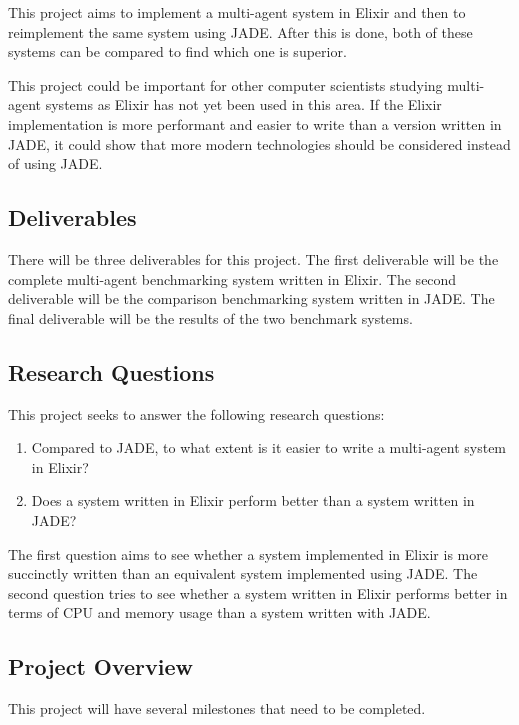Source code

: This project aims to implement a multi-agent system in Elixir and then to reimplement the same system using JADE\@.
After this is done, both of these systems can be compared to find which one is superior.

This project could be important for other computer scientists studying multi-agent systems as Elixir has not yet been used in this area.
If the Elixir implementation is more performant and easier to write than a version written in JADE, it could show that more modern technologies should be considered instead of using JADE\@.

\subsection{Deliverables}

There will be three deliverables for this project.
The first deliverable will be the complete multi-agent benchmarking system written in Elixir.
The second deliverable will be the comparison benchmarking system written in JADE\@.
The final deliverable will be the results of the two benchmark systems.

\subsection{Research Questions}\label{sec:research_questions}

This project seeks to answer the following research questions:

\begin{enumerate}
    \item Compared to JADE, to what extent is it easier to write a multi-agent system in Elixir?
    \item Does a system written in Elixir perform better than a system written in JADE\@?
\end{enumerate}

The first question aims to see whether a system implemented in Elixir is more succinctly written than an equivalent system implemented using JADE\@.
The second question tries to see whether a system written in Elixir performs better in terms of CPU and memory usage than a system written with JADE\@.

\subsection{Project Overview}

This project will have several milestones that need to be completed.


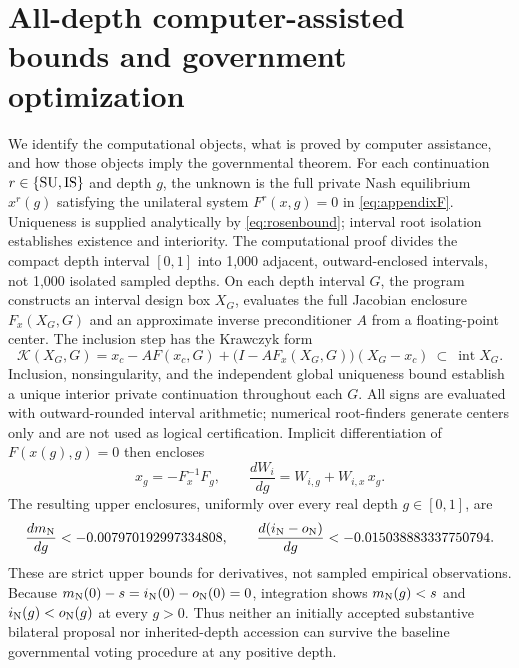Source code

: \section{All-depth computer-assisted bounds and government optimization}\label{app:interval}
We identify the computational objects, what is proved by computer assistance, and how those objects imply the governmental theorem. For each continuation $r\in\{\SU,\IS\}$ and depth $g$, the unknown is the full private Nash equilibrium $x^r(g)$ satisfying the unilateral system $F^r(x,g)=0$ in \eqref{eq:appendixF}. Uniqueness is supplied analytically by \eqref{eq:rosenbound}; interval root isolation establishes existence and interiority. The computational proof divides the compact depth interval $[0,1]$ into 1,000 adjacent, outward-enclosed intervals, not 1,000 isolated sampled depths. On each depth interval $G$, the program constructs an interval design box $X_G$, evaluates the full Jacobian enclosure $F_x(X_G,G)$ and an approximate inverse preconditioner $A$ from a floating-point center. The inclusion step has the Krawczyk form
\begin{equation}\label{eq:kraw}
\mathcal K(X_G,G)=x_c-AF(x_c,G)+\bigl(I-AF_x(X_G,G)\bigr)(X_G-x_c)\ \subset\ \operatorname{int}X_G.
\end{equation}
Inclusion, nonsingularity, and the independent global uniqueness bound establish a unique interior private continuation throughout each $G$. All signs are evaluated with outward-rounded interval arithmetic; numerical root-finders generate centers only and are not used as logical certification. Implicit differentiation of $F(x(g),g)=0$ then encloses
\begin{equation}\label{eq:totalder}
x_g=-F_x^{-1}F_g,\qquad
\frac{dW_i}{dg}=W_{i,g}+W_{i,x}\,x_g.
\end{equation}
The resulting upper enclosures, uniformly over every real depth $g\in[0,1]$, are
\begin{equation}\label{eq:certmargins}
\frac{d m_{\N}}{dg}<-0.007970192997334808,\qquad
\frac{d(i_{\N}-o_{\N})}{dg}<-0.015038883337750794.
\end{equation}
These are strict upper bounds for derivatives, not sampled empirical observations. Because $m_{\N}(0)-s=i_{\N}(0)-o_{\N}(0)=0$, integration shows $m_{\N}(g)<s$ and $i_{\N}(g)<o_{\N}(g)$ at every $g>0$. Thus neither an initially accepted substantive bilateral proposal nor inherited-depth accession can survive the baseline governmental voting procedure at any positive depth.

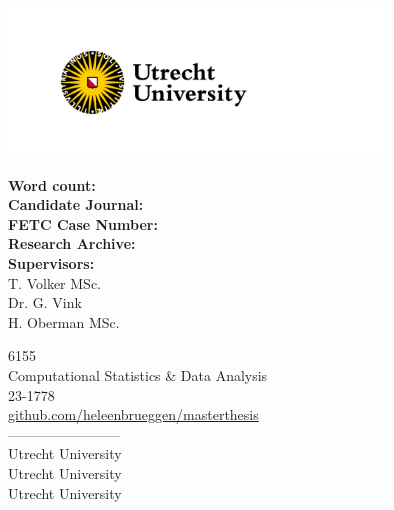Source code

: \documentclass[10pt, a4paper, titlepage]{article}
\begin{document}
\begin{titlingpage}
\begin{center}
\vspace{4cm}

\begin{minipage}{.5\textwidth}
\begin{center}
            \includegraphics[width=10cm]{graphs/UU_logo_2021_EN_RGB.png}
\end{center}
\end{minipage}%
    
\vspace{.25cm}

\begin{minipage}{0.5\textwidth}
\begin{flushleft}

\textbf{Word count:} \\
\textbf{Candidate Journal:} \\
\textbf{FETC Case Number:} \\
\textbf{Research Archive:} \\
\textbf{Supervisors:} \\
T. Volker MSc. \\
Dr. G. Vink \\
H. Oberman MSc.
\end{flushleft}
\end{minipage}%
\begin{minipage}{0.5\textwidth}
\begin{flushright}

6155 \\ %
Computational Statistics \& Data Analysis \\
23-1778 \\
\url{github.com/heleenbrueggen/masterthesis} \\
------------------------\\
Utrecht University \\
Utrecht University \\
Utrecht University
\end{flushright}
\end{minipage}

\end{center}
\end{titlingpage}
\end{document}
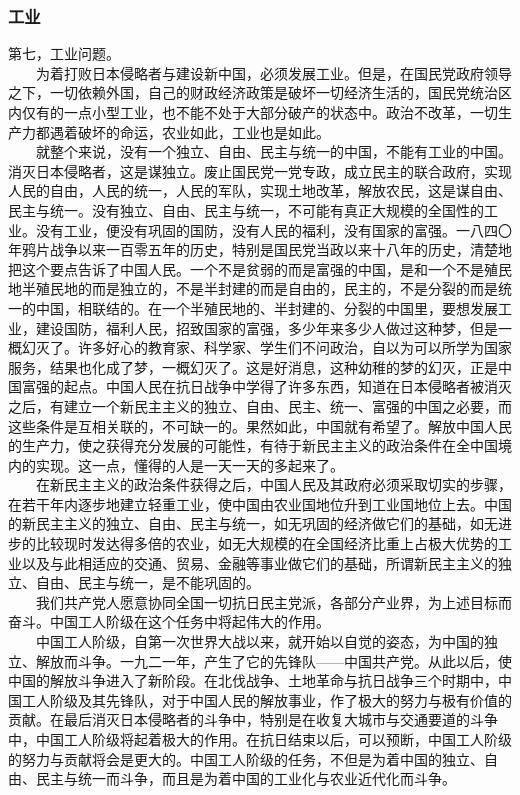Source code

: \documentclass[cn,11pt,chinese]{elegantbook}
\def\myformat#1{\hfil\hfil #1}
\begin{document}
\subsubsection*{\myformat{工业}}
第七，工业问题。\\
　　为着打败日本侵略者与建设新中国，必须发展工业。但是，在国民党政府领导之下，一切依赖外国，自己的财政经济政策是破坏一切经济生活的，国民党统治区内仅有的一点小型工业，也不能不处于大部分破产的状态中。政治不改革，一切生产力都遇着破坏的命运，农业如此，工业也是如此。\\
　　就整个来说，没有一个独立、自由、民主与统一的中国，不能有工业的中国。消灭日本侵略者，这是谋独立。废止国民党一党专政，成立民主的联合政府，实现人民的自由，人民的统一，人民的军队，实现土地改革，解放农民，这是谋自由、民主与统一。没有独立、自由、民主与统一，不可能有真正大规模的全国性的工业。没有工业，便没有巩固的国防，没有人民的福利，没有国家的富强。一八四〇年鸦片战争以来一百零五年的历史，特别是国民党当政以来十八年的历史，清楚地把这个要点告诉了中国人民。一个不是贫弱的而是富强的中国，是和一个不是殖民地半殖民地的而是独立的，不是半封建的而是自由的，民主的，不是分裂的而是统一的中国，相联结的。在一个半殖民地的、半封建的、分裂的中国里，要想发展工业，建设国防，福利人民，招致国家的富强，多少年来多少人做过这种梦，但是一概幻灭了。许多好心的教育家、科学家、学生们不问政治，自以为可以所学为国家服务，结果也化成了梦，一概幻灭了。这是好消息，这种幼稚的梦的幻灭，正是中国富强的起点。中国人民在抗日战争中学得了许多东西，知道在日本侵略者被消灭之后，有建立一个新民主主义的独立、自由、民主、统一、富强的中国之必要，而这些条件是互相关联的，不可缺一的。果然如此，中国就有希望了。解放中国人民的生产力，使之获得充分发展的可能性，有待于新民主主义的政治条件在全中国境内的实现。这一点，懂得的人是一天一天的多起来了。\\
　　在新民主主义的政治条件获得之后，中国人民及其政府必须采取切实的步骤，在若干年内逐步地建立轻重工业，使中国由农业国地位升到工业国地位上去。中国的新民主主义的独立、自由、民主与统一，如无巩固的经济做它们的基础，如无进步的比较现时发达得多倍的农业，如无大规模的在全国经济比重上占极大优势的工业以及与此相适应的交通、贸易、金融等事业做它们的基础，所谓新民主主义的独立、自由、民主与统一，是不能巩固的。\\
　　我们共产党人愿意协同全国一切抗日民主党派，各部分产业界，为上述目标而奋斗。中国工人阶级在这个任务中将起伟大的作用。\\
　　中国工人阶级，自第一次世界大战以来，就开始以自觉的姿态，为中国的独立、解放而斗争。一九二一年，产生了它的先锋队——中国共产党。从此以后，使中国的解放斗争进入了新阶段。在北伐战争、土地革命与抗日战争三个时期中，中国工人阶级及其先锋队，对于中国人民的解放事业，作了极大的努力与极有价值的贡献。在最后消灭日本侵略者的斗争中，特别是在收复大城市与交通要道的斗争中，中国工人阶级将起着极大的作用。在抗日结束以后，可以预断，中国工人阶级的努力与贡献将会是更大的。中国工人阶级的任务，不但是为着中国的独立、自由、民主与统一而斗争，而且是为着中国的工业化与农业近代化而斗争。\\
\end{document}

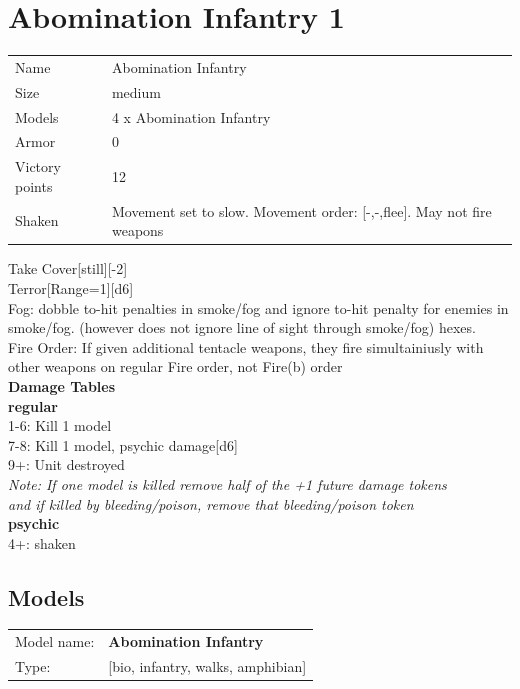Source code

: \clearpage

\section{ Abomination Infantry 1 }

\begin{tabular}{ll}
  Name & Abomination Infantry \\
  Size & medium\\
  Models & 4 x Abomination Infantry\\
  Armor & 0\\
  Victory points & 12\\
  Shaken & Movement set to slow. Movement order: [-,-,flee]. May not fire weapons\\
\end{tabular}

Take Cover[still][-2]\\ 
Terror[Range=1][d6]\\ 
Fog: dobble to-hit penalties in smoke/fog and ignore to-hit penalty for enemies in smoke/fog. (however does not ignore line of sight through smoke/fog) hexes.\\
Fire Order: If given additional tentacle weapons, they fire simultainiusly with other weapons on regular Fire order, not Fire(b) order\\ 



{\bf Damage Tables} \\
 {\bf regular } \\
1-6: Kill 1 model \\
7-8: Kill 1 model, psychic damage[d6] \\
9+: Unit destroyed \\
{{\it Note: If one model is killed remove half of the +1 future damage tokens \\ and if killed by bleeding/poison, remove that bleeding/poison token}} \\
 {\bf psychic } \\
4+: shaken \\


\clearpage

\subsection{ Models }

\begin{tabular}{ll}
Model name: & {\bf Abomination Infantry } \\
Type: & [bio, infantry, walks, amphibian] \\
\end{tabular}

· · · · · · ·

- **PROBLEM**
Beginning at the line that holds "7-8: Kill 1 model, psychic damage[d6] \\", reproduce each line of the records above down to and including the last one.

- **ANSWER SECTION**
7-8: Kill 1 model, psychic damage[d6] \\
9+: Unit destroyed \\
{{\it Note: If one model is killed remove half of the +1 future damage tokens \\ and if killed by bleeding/poison, remove that bleeding/poison token}} \\
 {\bf psychic } \\
4+: shaken \\


\clearpage

\subsection{ Models }

\begin{tabular}{ll}
Model name: & {\bf Abomination Infantry } \\
Type: & [bio, infantry, walks, amphibian] \\
\end{tabular}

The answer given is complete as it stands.